■ What you have to do ■
How many lines in the data below contain the string "Docker"? Answer with the number only.

■ Record extracts ■
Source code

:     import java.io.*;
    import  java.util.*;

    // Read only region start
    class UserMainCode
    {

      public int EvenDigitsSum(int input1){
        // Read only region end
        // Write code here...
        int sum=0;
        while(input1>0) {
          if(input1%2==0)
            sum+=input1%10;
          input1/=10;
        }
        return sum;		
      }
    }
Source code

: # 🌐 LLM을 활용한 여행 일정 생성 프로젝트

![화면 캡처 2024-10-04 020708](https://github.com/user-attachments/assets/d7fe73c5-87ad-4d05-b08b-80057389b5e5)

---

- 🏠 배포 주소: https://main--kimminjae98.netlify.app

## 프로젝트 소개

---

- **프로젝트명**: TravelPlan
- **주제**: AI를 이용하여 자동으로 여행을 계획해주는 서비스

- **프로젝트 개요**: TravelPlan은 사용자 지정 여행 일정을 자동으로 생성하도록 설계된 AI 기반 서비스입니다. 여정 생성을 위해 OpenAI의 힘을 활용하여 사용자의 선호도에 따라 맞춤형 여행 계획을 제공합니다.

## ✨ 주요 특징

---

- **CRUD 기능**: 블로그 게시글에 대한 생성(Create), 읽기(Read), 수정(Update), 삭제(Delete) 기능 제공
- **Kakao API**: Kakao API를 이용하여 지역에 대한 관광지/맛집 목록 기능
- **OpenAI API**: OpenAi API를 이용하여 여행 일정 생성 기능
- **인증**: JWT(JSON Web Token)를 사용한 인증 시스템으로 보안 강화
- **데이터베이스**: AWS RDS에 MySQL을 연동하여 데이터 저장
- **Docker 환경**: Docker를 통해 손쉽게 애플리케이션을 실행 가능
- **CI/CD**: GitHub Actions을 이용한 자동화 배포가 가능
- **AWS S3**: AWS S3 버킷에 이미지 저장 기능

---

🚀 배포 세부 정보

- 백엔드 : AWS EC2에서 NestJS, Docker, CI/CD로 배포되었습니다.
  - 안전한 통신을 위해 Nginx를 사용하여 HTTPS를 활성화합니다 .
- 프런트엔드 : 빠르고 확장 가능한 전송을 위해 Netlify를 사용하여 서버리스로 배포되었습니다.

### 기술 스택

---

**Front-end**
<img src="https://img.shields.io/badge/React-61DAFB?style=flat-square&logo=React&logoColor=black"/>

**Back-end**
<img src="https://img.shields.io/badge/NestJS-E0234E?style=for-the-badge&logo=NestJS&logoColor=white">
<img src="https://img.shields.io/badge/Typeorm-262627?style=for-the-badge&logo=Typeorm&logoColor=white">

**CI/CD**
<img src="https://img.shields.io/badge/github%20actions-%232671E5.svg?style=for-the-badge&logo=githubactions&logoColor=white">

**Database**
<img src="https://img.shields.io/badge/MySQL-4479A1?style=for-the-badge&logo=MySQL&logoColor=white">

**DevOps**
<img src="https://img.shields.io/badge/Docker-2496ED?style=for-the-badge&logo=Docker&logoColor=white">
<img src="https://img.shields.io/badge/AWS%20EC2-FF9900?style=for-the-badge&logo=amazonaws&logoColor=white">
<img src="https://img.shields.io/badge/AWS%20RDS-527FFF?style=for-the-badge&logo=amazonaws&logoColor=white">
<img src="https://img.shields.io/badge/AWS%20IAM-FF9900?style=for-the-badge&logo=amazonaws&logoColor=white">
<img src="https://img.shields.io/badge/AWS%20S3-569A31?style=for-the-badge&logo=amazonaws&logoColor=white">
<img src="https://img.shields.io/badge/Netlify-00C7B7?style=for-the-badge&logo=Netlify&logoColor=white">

■ Written answer ■
3